● **EXERCISE OBJECTIVE**:
Print the lines that run from the line with "332 111 0.943" to the line with "519 3.82 122", keeping both end lines, exactly as they appear in the entries below, and nothing else.

Dataset entries
..........
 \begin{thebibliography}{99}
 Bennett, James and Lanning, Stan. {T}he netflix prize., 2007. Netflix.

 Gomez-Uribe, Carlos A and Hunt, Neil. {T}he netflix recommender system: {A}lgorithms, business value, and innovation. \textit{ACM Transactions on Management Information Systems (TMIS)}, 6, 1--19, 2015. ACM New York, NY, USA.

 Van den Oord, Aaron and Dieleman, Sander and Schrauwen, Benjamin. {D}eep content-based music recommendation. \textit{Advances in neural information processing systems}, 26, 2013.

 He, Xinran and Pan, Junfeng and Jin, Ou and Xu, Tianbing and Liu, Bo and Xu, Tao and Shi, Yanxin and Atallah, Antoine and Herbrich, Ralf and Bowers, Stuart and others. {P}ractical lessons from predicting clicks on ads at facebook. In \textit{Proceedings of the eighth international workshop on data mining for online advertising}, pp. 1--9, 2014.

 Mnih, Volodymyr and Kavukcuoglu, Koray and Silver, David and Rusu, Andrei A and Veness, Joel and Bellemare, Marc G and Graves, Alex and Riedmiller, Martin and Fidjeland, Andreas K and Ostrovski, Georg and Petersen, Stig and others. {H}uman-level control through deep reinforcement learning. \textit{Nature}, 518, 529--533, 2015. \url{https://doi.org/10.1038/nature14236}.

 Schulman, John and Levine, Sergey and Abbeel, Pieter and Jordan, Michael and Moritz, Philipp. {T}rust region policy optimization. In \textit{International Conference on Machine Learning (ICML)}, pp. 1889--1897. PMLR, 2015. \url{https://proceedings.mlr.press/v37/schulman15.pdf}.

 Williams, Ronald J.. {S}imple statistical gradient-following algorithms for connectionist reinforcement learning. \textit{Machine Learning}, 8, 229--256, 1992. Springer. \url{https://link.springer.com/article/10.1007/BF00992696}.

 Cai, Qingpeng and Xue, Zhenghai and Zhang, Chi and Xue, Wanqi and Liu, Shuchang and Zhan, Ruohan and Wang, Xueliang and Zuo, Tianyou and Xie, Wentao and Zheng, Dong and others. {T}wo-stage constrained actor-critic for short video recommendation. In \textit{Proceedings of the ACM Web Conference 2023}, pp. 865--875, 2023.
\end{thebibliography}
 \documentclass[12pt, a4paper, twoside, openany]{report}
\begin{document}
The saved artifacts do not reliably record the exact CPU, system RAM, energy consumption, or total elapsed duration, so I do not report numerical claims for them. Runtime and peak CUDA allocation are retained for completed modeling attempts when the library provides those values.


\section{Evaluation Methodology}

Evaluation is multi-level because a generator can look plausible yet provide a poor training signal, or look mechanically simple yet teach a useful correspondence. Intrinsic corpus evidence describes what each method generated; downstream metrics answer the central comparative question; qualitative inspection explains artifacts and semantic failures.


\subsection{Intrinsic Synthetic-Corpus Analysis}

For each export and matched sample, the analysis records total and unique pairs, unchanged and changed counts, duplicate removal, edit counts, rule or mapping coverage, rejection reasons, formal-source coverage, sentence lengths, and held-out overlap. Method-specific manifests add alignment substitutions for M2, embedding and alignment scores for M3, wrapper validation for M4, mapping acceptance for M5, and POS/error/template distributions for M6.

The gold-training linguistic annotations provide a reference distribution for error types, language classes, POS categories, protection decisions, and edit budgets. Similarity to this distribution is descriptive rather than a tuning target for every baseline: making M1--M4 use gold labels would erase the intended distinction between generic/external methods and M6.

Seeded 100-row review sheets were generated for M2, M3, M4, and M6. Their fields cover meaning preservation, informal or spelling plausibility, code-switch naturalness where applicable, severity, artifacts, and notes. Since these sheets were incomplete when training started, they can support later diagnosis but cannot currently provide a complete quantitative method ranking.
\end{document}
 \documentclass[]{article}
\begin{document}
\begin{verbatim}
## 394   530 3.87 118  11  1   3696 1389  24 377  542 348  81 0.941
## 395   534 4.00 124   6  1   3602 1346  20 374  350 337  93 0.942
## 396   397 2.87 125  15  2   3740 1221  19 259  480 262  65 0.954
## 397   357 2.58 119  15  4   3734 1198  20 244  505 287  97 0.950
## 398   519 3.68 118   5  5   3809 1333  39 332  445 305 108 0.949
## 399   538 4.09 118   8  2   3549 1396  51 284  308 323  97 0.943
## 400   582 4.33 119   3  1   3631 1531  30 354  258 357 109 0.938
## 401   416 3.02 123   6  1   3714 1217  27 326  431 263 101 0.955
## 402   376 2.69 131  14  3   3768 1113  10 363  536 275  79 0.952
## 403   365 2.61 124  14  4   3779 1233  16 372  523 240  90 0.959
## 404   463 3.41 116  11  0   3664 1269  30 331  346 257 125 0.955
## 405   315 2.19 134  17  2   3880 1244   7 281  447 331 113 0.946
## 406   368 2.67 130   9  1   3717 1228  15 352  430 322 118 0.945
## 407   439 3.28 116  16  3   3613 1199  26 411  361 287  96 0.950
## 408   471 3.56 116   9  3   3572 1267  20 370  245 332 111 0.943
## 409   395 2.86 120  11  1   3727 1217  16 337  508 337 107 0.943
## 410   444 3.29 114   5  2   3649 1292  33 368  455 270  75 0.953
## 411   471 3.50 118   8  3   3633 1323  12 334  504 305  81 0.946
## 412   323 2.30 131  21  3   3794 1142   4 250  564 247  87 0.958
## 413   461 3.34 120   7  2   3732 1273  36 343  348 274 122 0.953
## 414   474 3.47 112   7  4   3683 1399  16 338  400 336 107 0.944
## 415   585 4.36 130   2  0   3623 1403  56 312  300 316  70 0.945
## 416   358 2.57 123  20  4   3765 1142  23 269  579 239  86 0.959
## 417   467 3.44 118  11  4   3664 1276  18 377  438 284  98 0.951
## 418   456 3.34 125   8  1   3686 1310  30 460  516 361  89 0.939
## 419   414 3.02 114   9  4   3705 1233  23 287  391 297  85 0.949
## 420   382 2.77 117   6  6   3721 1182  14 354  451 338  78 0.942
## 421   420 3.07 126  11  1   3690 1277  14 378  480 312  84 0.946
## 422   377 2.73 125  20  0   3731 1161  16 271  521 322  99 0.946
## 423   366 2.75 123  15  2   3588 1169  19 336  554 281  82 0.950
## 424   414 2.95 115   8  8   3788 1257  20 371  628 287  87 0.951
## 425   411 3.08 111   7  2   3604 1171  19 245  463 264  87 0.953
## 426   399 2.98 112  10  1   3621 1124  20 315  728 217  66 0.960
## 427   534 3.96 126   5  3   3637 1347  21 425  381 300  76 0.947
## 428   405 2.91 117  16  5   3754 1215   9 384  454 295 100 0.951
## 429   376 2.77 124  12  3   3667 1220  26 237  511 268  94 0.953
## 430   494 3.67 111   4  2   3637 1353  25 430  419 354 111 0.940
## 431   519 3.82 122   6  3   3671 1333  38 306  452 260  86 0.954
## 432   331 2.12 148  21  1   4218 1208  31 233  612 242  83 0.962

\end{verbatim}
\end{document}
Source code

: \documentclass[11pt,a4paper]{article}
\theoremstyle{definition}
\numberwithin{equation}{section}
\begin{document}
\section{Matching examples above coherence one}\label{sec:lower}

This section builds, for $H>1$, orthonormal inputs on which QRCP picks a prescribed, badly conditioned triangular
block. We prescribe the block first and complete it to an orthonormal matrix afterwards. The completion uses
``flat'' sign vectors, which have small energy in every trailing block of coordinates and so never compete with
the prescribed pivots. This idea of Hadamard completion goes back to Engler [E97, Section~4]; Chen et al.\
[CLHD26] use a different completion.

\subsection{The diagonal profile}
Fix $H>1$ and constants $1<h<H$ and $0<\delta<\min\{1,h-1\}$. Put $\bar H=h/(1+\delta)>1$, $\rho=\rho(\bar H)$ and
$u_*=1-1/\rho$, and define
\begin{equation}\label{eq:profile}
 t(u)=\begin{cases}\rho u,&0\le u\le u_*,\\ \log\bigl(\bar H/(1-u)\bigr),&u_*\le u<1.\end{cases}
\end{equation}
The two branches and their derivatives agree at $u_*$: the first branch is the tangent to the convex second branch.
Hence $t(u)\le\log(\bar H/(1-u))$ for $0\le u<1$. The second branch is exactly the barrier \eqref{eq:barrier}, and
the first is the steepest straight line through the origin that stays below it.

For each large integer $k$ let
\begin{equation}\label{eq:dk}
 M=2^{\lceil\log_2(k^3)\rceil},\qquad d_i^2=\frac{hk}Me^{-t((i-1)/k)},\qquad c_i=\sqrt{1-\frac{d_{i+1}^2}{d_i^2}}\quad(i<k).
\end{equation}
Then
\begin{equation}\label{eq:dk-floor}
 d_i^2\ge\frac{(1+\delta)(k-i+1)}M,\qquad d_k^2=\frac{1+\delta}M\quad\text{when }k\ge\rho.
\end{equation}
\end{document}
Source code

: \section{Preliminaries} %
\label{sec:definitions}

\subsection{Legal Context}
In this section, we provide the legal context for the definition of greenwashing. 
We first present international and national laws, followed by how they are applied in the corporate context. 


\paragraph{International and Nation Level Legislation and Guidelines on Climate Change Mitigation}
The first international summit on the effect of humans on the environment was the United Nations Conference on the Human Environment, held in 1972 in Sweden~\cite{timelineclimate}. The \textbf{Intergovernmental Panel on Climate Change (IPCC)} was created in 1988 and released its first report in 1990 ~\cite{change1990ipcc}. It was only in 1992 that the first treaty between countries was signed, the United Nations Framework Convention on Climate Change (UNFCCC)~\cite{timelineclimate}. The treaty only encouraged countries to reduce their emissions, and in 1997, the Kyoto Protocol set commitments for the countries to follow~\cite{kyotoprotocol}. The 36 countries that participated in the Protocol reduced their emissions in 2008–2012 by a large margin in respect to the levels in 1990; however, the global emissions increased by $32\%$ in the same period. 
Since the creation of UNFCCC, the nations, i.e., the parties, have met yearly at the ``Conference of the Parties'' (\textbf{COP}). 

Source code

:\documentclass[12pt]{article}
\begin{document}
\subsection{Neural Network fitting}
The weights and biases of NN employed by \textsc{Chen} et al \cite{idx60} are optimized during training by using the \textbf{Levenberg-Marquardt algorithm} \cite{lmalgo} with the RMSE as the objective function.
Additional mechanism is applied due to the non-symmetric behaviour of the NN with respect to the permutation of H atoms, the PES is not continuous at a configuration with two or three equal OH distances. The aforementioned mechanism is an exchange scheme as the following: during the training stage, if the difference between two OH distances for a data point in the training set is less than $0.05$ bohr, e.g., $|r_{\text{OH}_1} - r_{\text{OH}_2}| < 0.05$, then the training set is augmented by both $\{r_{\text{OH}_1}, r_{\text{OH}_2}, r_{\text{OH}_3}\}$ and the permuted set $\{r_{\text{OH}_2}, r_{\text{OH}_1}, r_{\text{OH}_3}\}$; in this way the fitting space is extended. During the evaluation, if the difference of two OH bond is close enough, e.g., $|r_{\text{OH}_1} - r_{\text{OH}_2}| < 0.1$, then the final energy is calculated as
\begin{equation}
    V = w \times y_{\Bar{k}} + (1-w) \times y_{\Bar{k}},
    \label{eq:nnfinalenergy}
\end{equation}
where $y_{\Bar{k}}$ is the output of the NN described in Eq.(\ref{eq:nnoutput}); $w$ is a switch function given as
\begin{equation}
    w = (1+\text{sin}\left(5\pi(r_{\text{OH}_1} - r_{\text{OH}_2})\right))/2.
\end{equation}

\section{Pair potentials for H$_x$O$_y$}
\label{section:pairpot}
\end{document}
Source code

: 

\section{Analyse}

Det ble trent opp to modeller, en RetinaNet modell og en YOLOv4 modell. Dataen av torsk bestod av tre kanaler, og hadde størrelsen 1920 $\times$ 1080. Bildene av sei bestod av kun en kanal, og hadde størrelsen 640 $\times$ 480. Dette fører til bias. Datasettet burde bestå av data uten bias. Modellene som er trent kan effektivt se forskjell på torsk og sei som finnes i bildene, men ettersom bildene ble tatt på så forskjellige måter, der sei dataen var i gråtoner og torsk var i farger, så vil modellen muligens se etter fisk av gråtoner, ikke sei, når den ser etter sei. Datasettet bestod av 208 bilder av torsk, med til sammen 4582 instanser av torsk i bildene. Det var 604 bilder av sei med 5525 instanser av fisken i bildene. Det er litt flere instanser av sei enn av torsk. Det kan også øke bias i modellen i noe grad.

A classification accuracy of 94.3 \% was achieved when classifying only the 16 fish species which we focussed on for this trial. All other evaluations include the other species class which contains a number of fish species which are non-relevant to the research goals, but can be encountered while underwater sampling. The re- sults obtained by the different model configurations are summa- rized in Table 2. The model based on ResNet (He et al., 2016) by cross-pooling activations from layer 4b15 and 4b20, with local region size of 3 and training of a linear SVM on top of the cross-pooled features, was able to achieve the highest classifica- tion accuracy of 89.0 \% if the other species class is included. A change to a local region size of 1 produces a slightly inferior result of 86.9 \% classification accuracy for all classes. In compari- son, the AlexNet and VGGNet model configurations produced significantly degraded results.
..........
● **ANSWER SECTION**:
## 408   471 3.56 116   9  3   3572 1267  20 370  245 332 111 0.943
## 409   395 2.86 120  11  1   3727 1217  16 337  508 337 107 0.943
## 410   444 3.29 114   5  2   3649 1292  33 368  455 270  75 0.953
## 411   471 3.50 118   8  3   3633 1323  12 334  504 305  81 0.946
## 412   323 2.30 131  21  3   3794 1142   4 250  564 247  87 0.958
## 413   461 3.34 120   7  2   3732 1273  36 343  348 274 122 0.953
## 414   474 3.47 112   7  4   3683 1399  16 338  400 336 107 0.944
## 415   585 4.36 130   2  0   3623 1403  56 312  300 316  70 0.945
## 416   358 2.57 123  20  4   3765 1142  23 269  579 239  86 0.959
## 417   467 3.44 118  11  4   3664 1276  18 377  438 284  98 0.951
## 418   456 3.34 125   8  1   3686 1310  30 460  516 361  89 0.939
## 419   414 3.02 114   9  4   3705 1233  23 287  391 297  85 0.949
## 420   382 2.77 117   6  6   3721 1182  14 354  451 338  78 0.942
## 421   420 3.07 126  11  1   3690 1277  14 378  480 312  84 0.946
## 422   377 2.73 125  20  0   3731 1161  16 271  521 322  99 0.946
## 423   366 2.75 123  15  2   3588 1169  19 336  554 281  82 0.950
## 424   414 2.95 115   8  8   3788 1257  20 371  628 287  87 0.951
## 425   411 3.08 111   7  2   3604 1171  19 245  463 264  87 0.953
## 426   399 2.98 112  10  1   3621 1124  20 315  728 217  66 0.960
## 427   534 3.96 126   5  3   3637 1347  21 425  381 300  76 0.947
## 428   405 2.91 117  16  5   3754 1215   9 384  454 295 100 0.951
## 429   376 2.77 124  12  3   3667 1220  26 237  511 268  94 0.953
## 430   494 3.67 111   4  2   3637 1353  25 430  419 354 111 0.940
## 431   519 3.82 122   6  3   3671 1333  38 306  452 260  86 0.954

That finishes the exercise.